Netzwerk bleibt zentraler Faktor

Auch für Nimmermann ist das Netzwerk ein ganz zentraler Faktor für den Standort FrankfurtRheinMain. Auch deswegen habe man das TechQuartier, wo pro Jahr etwa 250 Veranstaltungen mit bis zu 10.000 Besuchern stattfinden, ins Leben gerufen. Positiv bewerte er, dass neben Fintechs sehr viele Startups aus Querschnittstechnolgien wie KI oder Data Management sich im TechQuartier engagierten. Es sind außerdem zwei Großprojekte geplant: Ein Künstliche Intelligenz-Cluster und ein Financial Big Data-Cluster, bei welchem das TechQuartier federführend beteiligt ist. Das Land hofft auch auf Fintechs, die durch den Wegfall von London als europäischem Finanzdrehkreuz nach Frankfurt kommen. 
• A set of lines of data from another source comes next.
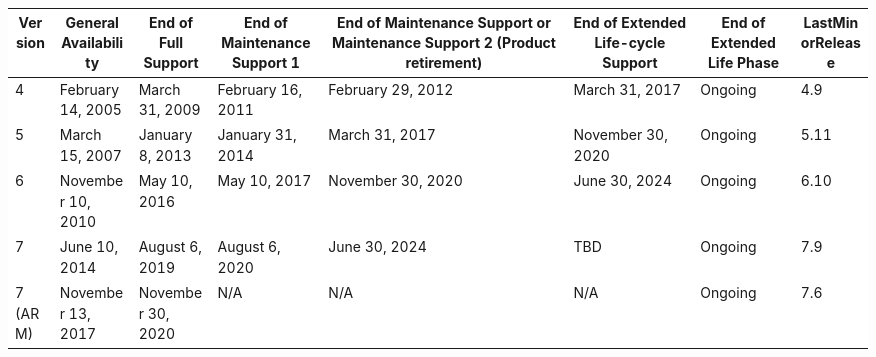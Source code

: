 <table>
<thead>
<tr class="header">
<th>Version</th>
<th>General Availability</th>
<th>End of Full Support</th>
<th>End of Maintenance Support 1</th>
<th>End of Maintenance Support or Maintenance Support 2 (Product retirement)</th>
<th>End of Extended Life-cycle Support</th>
<th>End of Extended Life Phase</th>
<th>LastMinorRelease</th>
</tr>
</thead>
<tbody>
<tr class="odd">
<td>4</td>
<td>February 14, 2005</td>
<td>March 31, 2009</td>
<td>February 16, 2011</td>
<td>February 29, 2012</td>
<td>March 31, 2017</td>
<td>Ongoing</td>
<td>4.9</td>
</tr>
<tr class="even">
<td>5</td>
<td>March 15, 2007</td>
<td>January 8, 2013</td>
<td>January 31, 2014</td>
<td>March 31, 2017</td>
<td>November 30, 2020</td>
<td>Ongoing</td>
<td>5.11</td>
</tr>
<tr class="odd">
<td>6</td>
<td>November 10, 2010</td>
<td>May 10, 2016</td>
<td>May 10, 2017</td>
<td>November 30, 2020</td>
<td>June 30, 2024</td>
<td>Ongoing</td>
<td>6.10</td>
</tr>
<tr class="even">
<td>7</td>
<td>June 10, 2014</td>
<td>August 6, 2019</td>
<td>August 6, 2020</td>
<td>June 30, 2024</td>
<td>TBD</td>
<td>Ongoing</td>
<td>7.9</td>
</tr>
<tr class="odd">
<td>7 (ARM)</td>
<td>November 13, 2017</td>
<td>November 30, 2020</td>
<td>N/A</td>
<td>N/A</td>
<td>N/A</td>
<td>Ongoing</td>
<td>7.6</td>
</tr>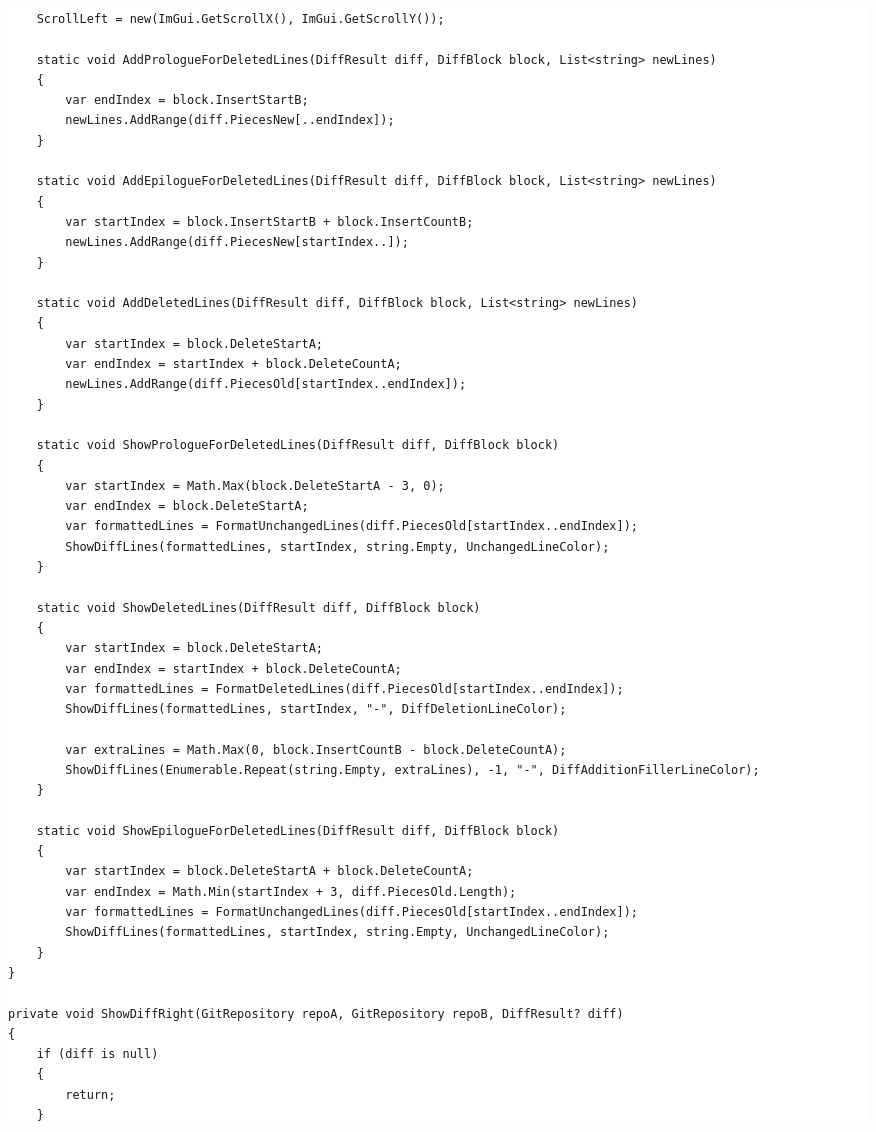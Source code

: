 		ScrollLeft = new(ImGui.GetScrollX(), ImGui.GetScrollY());

		static void AddPrologueForDeletedLines(DiffResult diff, DiffBlock block, List<string> newLines)
		{
			var endIndex = block.InsertStartB;
			newLines.AddRange(diff.PiecesNew[..endIndex]);
		}

		static void AddEpilogueForDeletedLines(DiffResult diff, DiffBlock block, List<string> newLines)
		{
			var startIndex = block.InsertStartB + block.InsertCountB;
			newLines.AddRange(diff.PiecesNew[startIndex..]);
		}

		static void AddDeletedLines(DiffResult diff, DiffBlock block, List<string> newLines)
		{
			var startIndex = block.DeleteStartA;
			var endIndex = startIndex + block.DeleteCountA;
			newLines.AddRange(diff.PiecesOld[startIndex..endIndex]);
		}

		static void ShowPrologueForDeletedLines(DiffResult diff, DiffBlock block)
		{
			var startIndex = Math.Max(block.DeleteStartA - 3, 0);
			var endIndex = block.DeleteStartA;
			var formattedLines = FormatUnchangedLines(diff.PiecesOld[startIndex..endIndex]);
			ShowDiffLines(formattedLines, startIndex, string.Empty, UnchangedLineColor);
		}

		static void ShowDeletedLines(DiffResult diff, DiffBlock block)
		{
			var startIndex = block.DeleteStartA;
			var endIndex = startIndex + block.DeleteCountA;
			var formattedLines = FormatDeletedLines(diff.PiecesOld[startIndex..endIndex]);
			ShowDiffLines(formattedLines, startIndex, "-", DiffDeletionLineColor);

			var extraLines = Math.Max(0, block.InsertCountB - block.DeleteCountA);
			ShowDiffLines(Enumerable.Repeat(string.Empty, extraLines), -1, "-", DiffAdditionFillerLineColor);
		}

		static void ShowEpilogueForDeletedLines(DiffResult diff, DiffBlock block)
		{
			var startIndex = block.DeleteStartA + block.DeleteCountA;
			var endIndex = Math.Min(startIndex + 3, diff.PiecesOld.Length);
			var formattedLines = FormatUnchangedLines(diff.PiecesOld[startIndex..endIndex]);
			ShowDiffLines(formattedLines, startIndex, string.Empty, UnchangedLineColor);
		}
	}

	private void ShowDiffRight(GitRepository repoA, GitRepository repoB, DiffResult? diff)
	{
		if (diff is null)
		{
			return;
		}
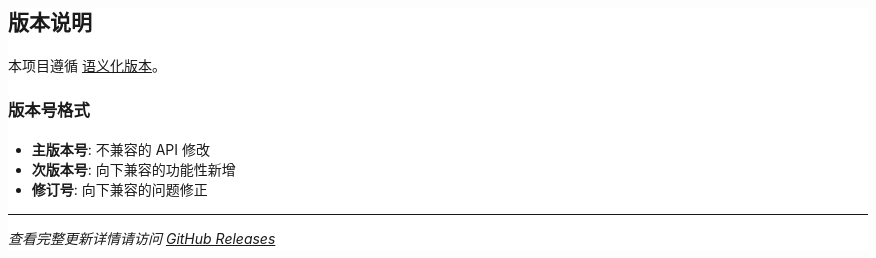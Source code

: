 
## 版本说明

本项目遵循 [语义化版本](https://semver.org/lang/zh-CN/)。

### 版本号格式
- **主版本号**: 不兼容的 API 修改
- **次版本号**: 向下兼容的功能性新增
- **修订号**: 向下兼容的问题修正

---

*查看完整更新详情请访问 [GitHub Releases](https://github.com/ldesign/lottie/releases)*

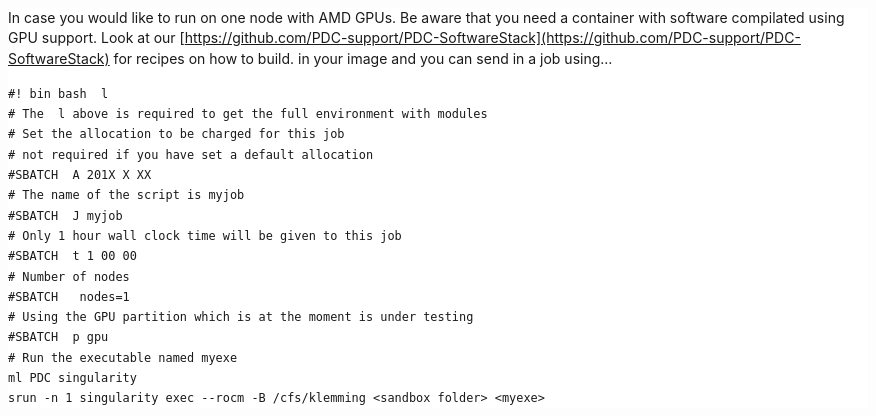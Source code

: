 In case you would like to run on one node with AMD GPUs.
Be aware that you need a container with software compilated
using GPU support. Look at our [https://github.com/PDC-support/PDC-SoftwareStack](https://github.com/PDC-support/PDC-SoftwareStack)
for recipes on how to build.
in your image and you can send in a job using…

```text
#! bin bash  l
# The  l above is required to get the full environment with modules
# Set the allocation to be charged for this job
# not required if you have set a default allocation
#SBATCH  A 201X X XX
# The name of the script is myjob
#SBATCH  J myjob
# Only 1 hour wall clock time will be given to this job
#SBATCH  t 1 00 00
# Number of nodes
#SBATCH   nodes=1
# Using the GPU partition which is at the moment is under testing
#SBATCH  p gpu
# Run the executable named myexe
ml PDC singularity
srun -n 1 singularity exec --rocm -B /cfs/klemming <sandbox folder> <myexe>
```
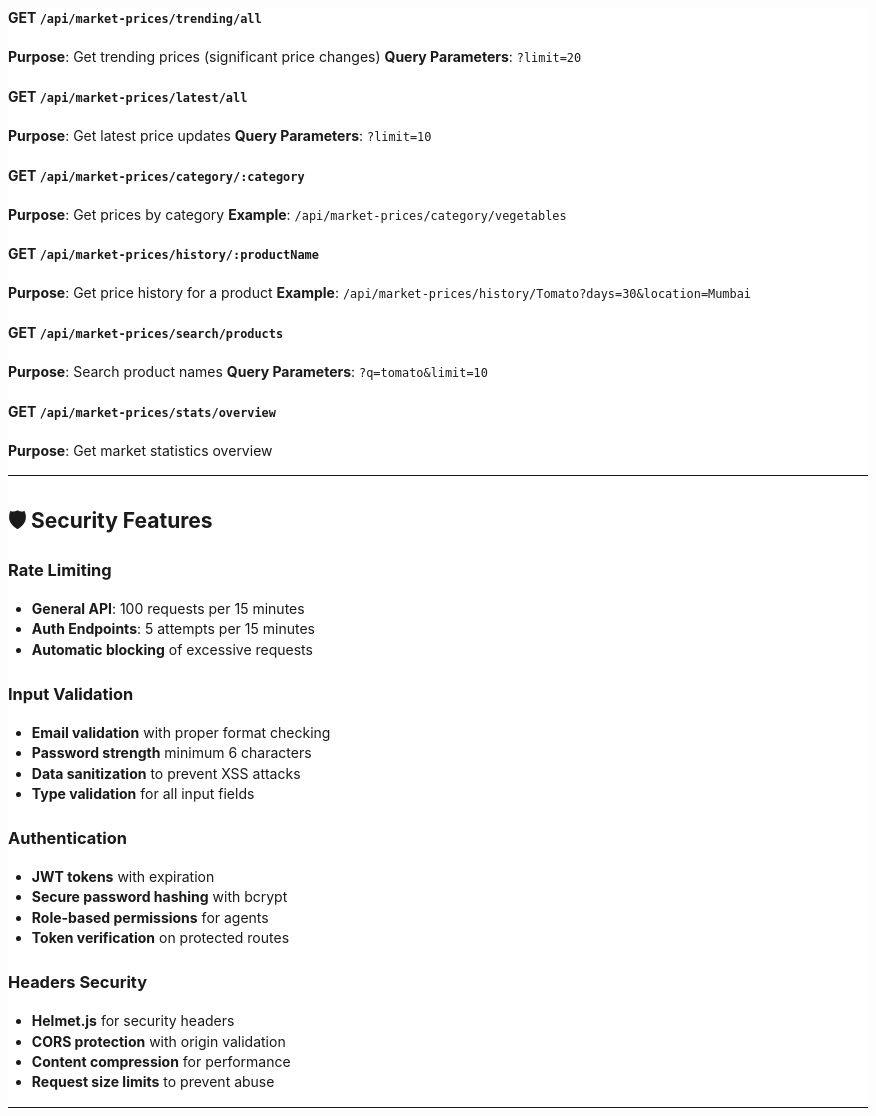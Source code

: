 #### **GET** `/api/market-prices/trending/all`
**Purpose**: Get trending prices (significant price changes)
**Query Parameters**: `?limit=20`

#### **GET** `/api/market-prices/latest/all`
**Purpose**: Get latest price updates
**Query Parameters**: `?limit=10`

#### **GET** `/api/market-prices/category/:category`
**Purpose**: Get prices by category
**Example**: `/api/market-prices/category/vegetables`

#### **GET** `/api/market-prices/history/:productName`
**Purpose**: Get price history for a product
**Example**: `/api/market-prices/history/Tomato?days=30&location=Mumbai`

#### **GET** `/api/market-prices/search/products`
**Purpose**: Search product names
**Query Parameters**: `?q=tomato&limit=10`

#### **GET** `/api/market-prices/stats/overview`
**Purpose**: Get market statistics overview

---

## 🛡️ **Security Features**

### **Rate Limiting**
- **General API**: 100 requests per 15 minutes
- **Auth Endpoints**: 5 attempts per 15 minutes
- **Automatic blocking** of excessive requests

### **Input Validation**
- **Email validation** with proper format checking
- **Password strength** minimum 6 characters
- **Data sanitization** to prevent XSS attacks
- **Type validation** for all input fields

### **Authentication**
- **JWT tokens** with expiration
- **Secure password hashing** with bcrypt
- **Role-based permissions** for agents
- **Token verification** on protected routes

### **Headers Security**
- **Helmet.js** for security headers
- **CORS protection** with origin validation
- **Content compression** for performance
- **Request size limits** to prevent abuse

---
Die beiden geplanten Hubs sollen Unternehmen, Hochschulen und öffentliche Institutionen zusammenbringen. Frankfurt und, ganz wichtig, die Region sollen so Vorreiter werden: „Wir müssen unsere Kräfte bündeln“, sagt Reckhard. So könnten auch die Talente der Region gehalten werden. Diese beiden Hubs könnten ein „Gamechanger“ für das Ökosystem werden, erklärt Nimmermann weiter. Ein gutes Netzwerk, so Reckhard, sei dann manchmal sogar wertvoller als eine reine Finanzierung. Smart Money eben – und das will das Land auch fördern.

Virtual Townhall vielleicht bald Serie

Der Virtual Townhall soll eventuell eine Serie werden – und so die Kommunikation zwischen Startups und dem Land intensivieren. Was der Veranstaltung bisher gefehlt hat: Die Möglichkeit für konkretere Nachfragen aus dem Publikum und kritischere Stimmen. Dennoch, so viel muss gesagt sein, ist der Grundstein für einen regeren Austausch gelegt.

Dort finden Startups Informationen zu Hilfsangeboten

Startups finden Infos zu Hilfsangeboten auf der Landingpage der WIBank – dort ist auch ein Kontakt angegeben, an den man sich für eine individuelle Beteiligung wenden kann. Ein weitere Anlaufpunkt ist die Förderberatung Hessen. Wichtig dabei: Falls die WIBank keine Lösung bieten kann, versuchen die Expert:innen, passende Angebote zu vermitteln. Die WIBank empfiehlt, vor einem Gespräch das Geschäftsmodell auf maximal drei Seiten zusammenzufassen und sich Gedanken über den Kapitalbedarf und die Anwendungsfälle zu machen. Auch das Start-up Hub Hessen bietet Infos.